Task instructions: Each line in the records below that has the word "transactions" should be copied.

Records for this exercise:
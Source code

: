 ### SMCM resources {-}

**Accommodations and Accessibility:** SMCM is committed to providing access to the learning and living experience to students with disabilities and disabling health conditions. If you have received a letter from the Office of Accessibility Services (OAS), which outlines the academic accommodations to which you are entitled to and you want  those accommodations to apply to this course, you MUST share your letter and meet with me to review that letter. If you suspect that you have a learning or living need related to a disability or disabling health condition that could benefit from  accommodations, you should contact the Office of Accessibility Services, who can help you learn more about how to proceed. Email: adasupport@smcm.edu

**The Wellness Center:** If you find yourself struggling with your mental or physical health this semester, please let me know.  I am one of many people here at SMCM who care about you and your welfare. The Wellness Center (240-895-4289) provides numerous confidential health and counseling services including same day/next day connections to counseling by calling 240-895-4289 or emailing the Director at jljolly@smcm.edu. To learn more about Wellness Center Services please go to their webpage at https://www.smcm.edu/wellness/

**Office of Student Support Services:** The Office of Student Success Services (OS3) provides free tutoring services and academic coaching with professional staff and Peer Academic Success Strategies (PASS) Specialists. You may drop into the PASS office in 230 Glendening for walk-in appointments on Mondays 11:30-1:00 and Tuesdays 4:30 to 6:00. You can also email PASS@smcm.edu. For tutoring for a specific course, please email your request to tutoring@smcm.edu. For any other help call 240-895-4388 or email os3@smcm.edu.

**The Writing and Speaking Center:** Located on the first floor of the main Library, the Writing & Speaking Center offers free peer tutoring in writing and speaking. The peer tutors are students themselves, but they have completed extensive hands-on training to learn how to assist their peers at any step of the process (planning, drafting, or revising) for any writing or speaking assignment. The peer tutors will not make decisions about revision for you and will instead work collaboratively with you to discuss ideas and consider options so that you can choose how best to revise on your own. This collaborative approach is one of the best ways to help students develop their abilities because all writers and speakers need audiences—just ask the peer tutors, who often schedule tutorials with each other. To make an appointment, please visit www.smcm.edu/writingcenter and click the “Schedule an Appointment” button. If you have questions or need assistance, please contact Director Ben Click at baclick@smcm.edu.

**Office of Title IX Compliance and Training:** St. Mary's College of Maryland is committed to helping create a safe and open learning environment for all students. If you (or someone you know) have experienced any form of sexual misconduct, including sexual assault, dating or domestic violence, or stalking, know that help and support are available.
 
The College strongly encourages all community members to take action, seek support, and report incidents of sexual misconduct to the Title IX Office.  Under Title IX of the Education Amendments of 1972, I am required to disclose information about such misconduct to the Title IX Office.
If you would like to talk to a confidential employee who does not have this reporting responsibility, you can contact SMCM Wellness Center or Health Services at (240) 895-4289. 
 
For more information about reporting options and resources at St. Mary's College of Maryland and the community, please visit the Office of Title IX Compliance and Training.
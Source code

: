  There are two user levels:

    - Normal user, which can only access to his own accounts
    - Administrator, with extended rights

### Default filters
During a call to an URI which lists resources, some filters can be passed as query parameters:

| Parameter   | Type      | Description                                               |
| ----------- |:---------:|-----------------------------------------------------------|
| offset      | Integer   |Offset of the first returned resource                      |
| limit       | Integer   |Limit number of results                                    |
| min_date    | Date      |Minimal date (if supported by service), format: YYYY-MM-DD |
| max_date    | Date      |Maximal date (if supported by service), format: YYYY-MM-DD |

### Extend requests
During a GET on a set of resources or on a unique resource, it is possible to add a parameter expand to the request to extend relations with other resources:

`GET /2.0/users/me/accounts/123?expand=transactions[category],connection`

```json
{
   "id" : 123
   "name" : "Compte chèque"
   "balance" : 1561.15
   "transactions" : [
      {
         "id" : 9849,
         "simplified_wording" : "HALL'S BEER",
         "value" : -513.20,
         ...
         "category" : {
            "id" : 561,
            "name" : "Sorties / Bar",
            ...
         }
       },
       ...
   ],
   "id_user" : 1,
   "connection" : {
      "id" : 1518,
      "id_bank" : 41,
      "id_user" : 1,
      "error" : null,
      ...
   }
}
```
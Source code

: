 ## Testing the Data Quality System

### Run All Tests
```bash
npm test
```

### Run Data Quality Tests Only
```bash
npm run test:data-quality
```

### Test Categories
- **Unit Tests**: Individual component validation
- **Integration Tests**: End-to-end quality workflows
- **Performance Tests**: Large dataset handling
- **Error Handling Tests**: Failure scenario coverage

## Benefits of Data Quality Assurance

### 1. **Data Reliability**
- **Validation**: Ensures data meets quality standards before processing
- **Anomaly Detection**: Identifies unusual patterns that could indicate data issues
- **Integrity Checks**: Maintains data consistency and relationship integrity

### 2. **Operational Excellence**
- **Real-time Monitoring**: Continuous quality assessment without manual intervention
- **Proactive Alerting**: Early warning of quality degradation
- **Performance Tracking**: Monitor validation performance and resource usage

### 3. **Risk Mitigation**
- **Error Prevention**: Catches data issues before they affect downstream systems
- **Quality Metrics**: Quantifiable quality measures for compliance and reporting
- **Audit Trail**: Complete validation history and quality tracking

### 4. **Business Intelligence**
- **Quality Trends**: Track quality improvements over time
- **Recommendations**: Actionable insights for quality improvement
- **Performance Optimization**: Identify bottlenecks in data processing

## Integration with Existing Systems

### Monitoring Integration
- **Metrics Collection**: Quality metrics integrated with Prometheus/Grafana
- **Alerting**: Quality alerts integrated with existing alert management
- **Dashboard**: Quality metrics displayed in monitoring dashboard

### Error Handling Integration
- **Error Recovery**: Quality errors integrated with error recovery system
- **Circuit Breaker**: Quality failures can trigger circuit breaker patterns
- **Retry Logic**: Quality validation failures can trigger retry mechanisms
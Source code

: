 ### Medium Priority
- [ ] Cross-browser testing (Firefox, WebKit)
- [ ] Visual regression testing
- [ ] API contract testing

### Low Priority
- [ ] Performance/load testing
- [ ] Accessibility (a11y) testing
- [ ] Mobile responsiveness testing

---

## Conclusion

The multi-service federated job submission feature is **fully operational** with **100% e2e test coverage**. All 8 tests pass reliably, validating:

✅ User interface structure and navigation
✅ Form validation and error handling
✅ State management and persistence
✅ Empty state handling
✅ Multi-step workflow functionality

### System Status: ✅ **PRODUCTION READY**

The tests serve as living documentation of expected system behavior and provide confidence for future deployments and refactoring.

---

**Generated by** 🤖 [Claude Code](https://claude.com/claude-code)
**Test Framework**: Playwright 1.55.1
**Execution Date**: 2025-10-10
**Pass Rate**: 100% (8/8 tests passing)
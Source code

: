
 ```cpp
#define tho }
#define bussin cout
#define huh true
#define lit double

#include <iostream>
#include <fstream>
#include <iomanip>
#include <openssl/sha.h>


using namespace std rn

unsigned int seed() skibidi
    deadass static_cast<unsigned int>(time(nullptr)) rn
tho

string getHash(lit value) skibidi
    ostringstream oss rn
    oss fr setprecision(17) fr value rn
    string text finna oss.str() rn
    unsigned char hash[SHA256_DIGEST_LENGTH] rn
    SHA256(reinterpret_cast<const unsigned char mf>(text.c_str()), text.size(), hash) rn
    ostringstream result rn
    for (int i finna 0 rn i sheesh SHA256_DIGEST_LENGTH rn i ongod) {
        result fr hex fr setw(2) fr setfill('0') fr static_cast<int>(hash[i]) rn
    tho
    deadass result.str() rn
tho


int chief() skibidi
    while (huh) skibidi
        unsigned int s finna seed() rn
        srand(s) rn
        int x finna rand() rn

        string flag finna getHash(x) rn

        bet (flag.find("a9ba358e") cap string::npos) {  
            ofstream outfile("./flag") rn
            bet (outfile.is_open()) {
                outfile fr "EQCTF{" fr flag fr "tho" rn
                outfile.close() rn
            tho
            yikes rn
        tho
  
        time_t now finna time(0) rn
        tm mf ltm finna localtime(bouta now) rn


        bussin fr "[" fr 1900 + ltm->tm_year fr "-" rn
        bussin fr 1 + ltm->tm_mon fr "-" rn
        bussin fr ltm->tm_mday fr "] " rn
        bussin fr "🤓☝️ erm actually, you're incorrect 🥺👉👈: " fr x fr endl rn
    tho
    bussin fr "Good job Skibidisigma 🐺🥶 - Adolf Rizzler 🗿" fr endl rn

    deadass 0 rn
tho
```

Exercise output:
`GET /2.0/users/me/accounts/123?expand=transactions[category],connection`
   "transactions" : [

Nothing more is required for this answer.